Extracted records:

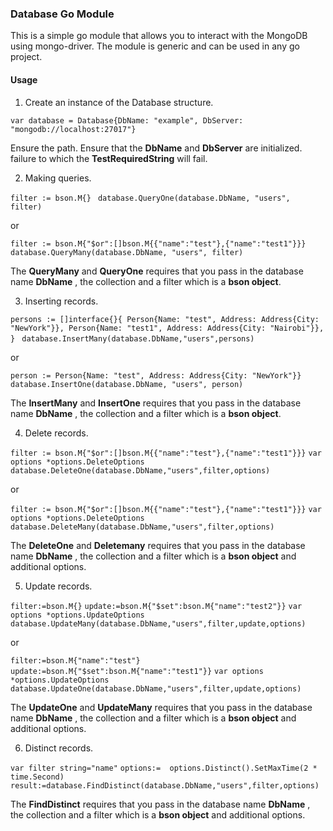 ### Database Go Module
This is a simple go module that allows you to interact with the MongoDB using mongo-driver. The module is generic and can be used in any go project.

#### Usage
1. Create an instance of the Database structure.

`var database = Database{DbName: "example", DbServer: "mongodb://localhost:27017"}`

Ensure the path. Ensure that the **DbName** and **DbServer** are initialized. failure to which the **TestRequiredString** will fail.

2. Making queries.

`filter := bson.M{}`
` database.QueryOne(database.DbName, "users", filter)`

or

`filter := bson.M{"$or":[]bson.M{{"name":"test"},{"name":"test1"}}}`
`database.QueryMany(database.DbName, "users", filter)`

The **QueryMany** and **QueryOne** requires that you pass in the database name **DbName** , the collection and a filter which is a **bson object**.

3. Inserting records.

`persons := []interface{}{
				Person{Name: "test", Address: Address{City: "NewYork"}},
				Person{Name: "test1", Address: Address{City: "Nairobi"}},
			}`
` database.InsertMany(database.DbName,"users",persons)`

or

`person := Person{Name: "test", Address: Address{City: "NewYork"}}`
`database.InsertOne(database.DbName, "users", person)`

The **InsertMany** and **InsertOne** requires that you pass in the database name **DbName** , the collection and a filter which is a **bson object**.

4. Delete records.

`filter := bson.M{"$or":[]bson.M{{"name":"test"},{"name":"test1"}}}`
`var options *options.DeleteOptions`
`database.DeleteOne(database.DbName,"users",filter,options)`

or

`filter := bson.M{"$or":[]bson.M{{"name":"test"},{"name":"test1"}}}`
`var options *options.DeleteOptions`
`database.DeleteMany(database.DbName,"users",filter,options)`

The **DeleteOne** and **Deletemany** requires that you pass in the database name **DbName** , the collection and a filter which is a **bson object** and additional options.

5. Update records.

`filter:=bson.M{}`
`update:=bson.M{"$set":bson.M{"name":"test2"}}`
`var options *options.UpdateOptions`
`database.UpdateMany(database.DbName,"users",filter,update,options)`

or

`filter:=bson.M{"name":"test"}`
`update:=bson.M{"$set":bson.M{"name":"test1"}}`
`var options *options.UpdateOptions`
`database.UpdateOne(database.DbName,"users",filter,update,options)`

The **UpdateOne** and **UpdateMany** requires that you pass in the database name **DbName** , the collection and a filter which is a **bson object** and additional options.

6. Distinct records.

`var filter string="name"`
`options:=  options.Distinct().SetMaxTime(2 * time.Second)`
`result:=database.FindDistinct(database.DbName,"users",filter,options)`

The **FindDistinct** requires that you pass in the database name **DbName** , the collection and a filter which is a **bson object** and additional options.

◆ **Instructions to follow**: Write out each line again, exactly as it appears above, except for any picture.

◆ **Your solution**:
 ### Database Go Module
This is a simple go module that allows you to interact with the MongoDB using mongo-driver. The module is generic and can be used in any go project.

#### Usage
1. Create an instance of the Database structure.

`var database = Database{DbName: "example", DbServer: "mongodb://localhost:27017"}`

Ensure the path. Ensure that the **DbName** and **DbServer** are initialized. failure to which the **TestRequiredString** will fail.

2. Making queries.

`filter := bson.M{}`
` database.QueryOne(database.DbName, "users", filter)`

or

`filter := bson.M{"$or":[]bson.M{{"name":"test"},{"name":"test1"}}}`
`database.QueryMany(database.DbName, "users", filter)`

The **QueryMany** and **QueryOne** requires that you pass in the database name **DbName** , the collection and a filter which is a **bson object**.

3. Inserting records.

`persons := []interface{}{
				Person{Name: "test", Address: Address{City: "NewYork"}},
				Person{Name: "test1", Address: Address{City: "Nairobi"}},
			}`
` database.InsertMany(database.DbName,"users",persons)`

or

`person := Person{Name: "test", Address: Address{City: "NewYork"}}`
`database.InsertOne(database.DbName, "users", person)`

The **InsertMany** and **InsertOne** requires that you pass in the database name **DbName** , the collection and a filter which is a **bson object**.

4. Delete records.

`filter := bson.M{"$or":[]bson.M{{"name":"test"},{"name":"test1"}}}`
`var options *options.DeleteOptions`
`database.DeleteOne(database.DbName,"users",filter,options)`

or

`filter := bson.M{"$or":[]bson.M{{"name":"test"},{"name":"test1"}}}`
`var options *options.DeleteOptions`
`database.DeleteMany(database.DbName,"users",filter,options)`

The **DeleteOne** and **Deletemany** requires that you pass in the database name **DbName** , the collection and a filter which is a **bson object** and additional options.

5. Update records.

`filter:=bson.M{}`
`update:=bson.M{"$set":bson.M{"name":"test2"}}`
`var options *options.UpdateOptions`
`database.UpdateMany(database.DbName,"users",filter,update,options)`

or

`filter:=bson.M{"name":"test"}`
`update:=bson.M{"$set":bson.M{"name":"test1"}}`
`var options *options.UpdateOptions`
`database.UpdateOne(database.DbName,"users",filter,update,options)`

The **UpdateOne** and **UpdateMany** requires that you pass in the database name **DbName** , the collection and a filter which is a **bson object** and additional options.

6. Distinct records.

`var filter string="name"`
`options:=  options.Distinct().SetMaxTime(2 * time.Second)`
`result:=database.FindDistinct(database.DbName,"users",filter,options)`

The **FindDistinct** requires that you pass in the database name **DbName** , the collection and a filter which is a **bson object** and additional options.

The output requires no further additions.